Data for the task:
*** Block opens ***
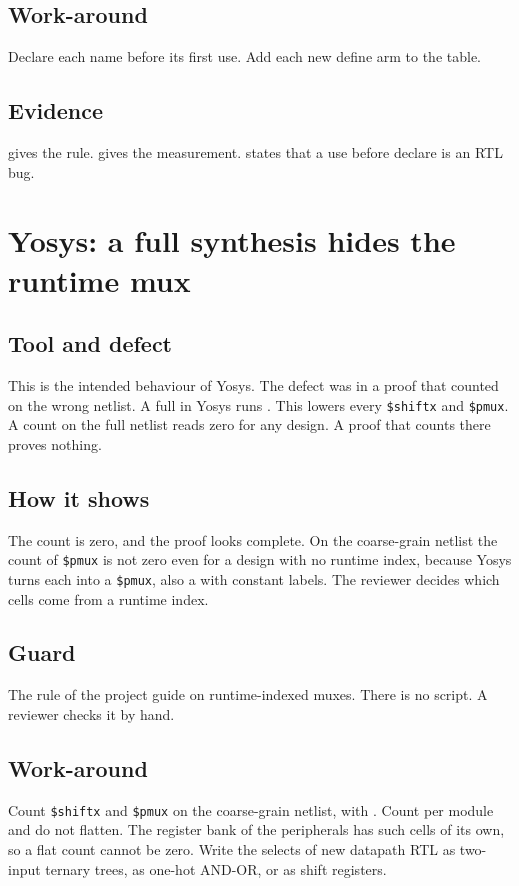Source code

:\subsection*{Work-around}
Declare each name before its first use. Add each new define arm to the  table.

\subsection*{Evidence}
 gives the rule.  gives the measurement.  states that a use before declare is an RTL bug.

\section{Yosys: a full synthesis hides the runtime mux}\label{tm:defect:yosys-hides-runtime-mux}
\subsection*{Tool and defect}
This is the intended behaviour of Yosys. The defect was in a proof that counted on the wrong netlist. A full  in Yosys runs . This lowers every \texttt{\$shiftx} and \texttt{\$pmux}. A count on the full netlist reads zero for any design. A proof that counts there proves nothing.

\subsection*{How it shows}
The count is zero, and the proof looks complete. On the coarse-grain netlist the count of \texttt{\$pmux} is not zero even for a design with no runtime index, because Yosys turns each  into a \texttt{\$pmux}, also a  with constant labels. The reviewer decides which cells come from a runtime index.

\subsection*{Guard}
The rule of the project guide on runtime-indexed muxes. There is no script. A reviewer checks it by hand.

\subsection*{Work-around}
Count \texttt{\$shiftx} and \texttt{\$pmux} on the coarse-grain netlist, with . Count per module and do not flatten. The register bank of the peripherals has such cells of its own, so a flat count cannot be zero. Write the selects of new datapath RTL as two-input ternary trees, as one-hot AND-OR, or as shift registers.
*** Block closes ***
Task item: Each entry above should be printed again word for word, with any picture dropped.

Answer space:
Source code

:\subsection*{Work-around}
Declare each name before its first use. Add each new define arm to the  table.

\subsection*{Evidence}
 gives the rule.  gives the measurement.  states that a use before declare is an RTL bug.

\section{Yosys: a full synthesis hides the runtime mux}\label{tm:defect:yosys-hides-runtime-mux}
\subsection*{Tool and defect}
This is the intended behaviour of Yosys. The defect was in a proof that counted on the wrong netlist. A full  in Yosys runs . This lowers every \texttt{\$shiftx} and \texttt{\$pmux}. A count on the full netlist reads zero for any design. A proof that counts there proves nothing.

\subsection*{How it shows}
The count is zero, and the proof looks complete. On the coarse-grain netlist the count of \texttt{\$pmux} is not zero even for a design with no runtime index, because Yosys turns each  into a \texttt{\$pmux}, also a  with constant labels. The reviewer decides which cells come from a runtime index.

\subsection*{Guard}
The rule of the project guide on runtime-indexed muxes. There is no script. A reviewer checks it by hand.

\subsection*{Work-around}
Count \texttt{\$shiftx} and \texttt{\$pmux} on the coarse-grain netlist, with . Count per module and do not flatten. The register bank of the peripherals has such cells of its own, so a flat count cannot be zero. Write the selects of new datapath RTL as two-input ternary trees, as one-hot AND-OR, or as shift registers.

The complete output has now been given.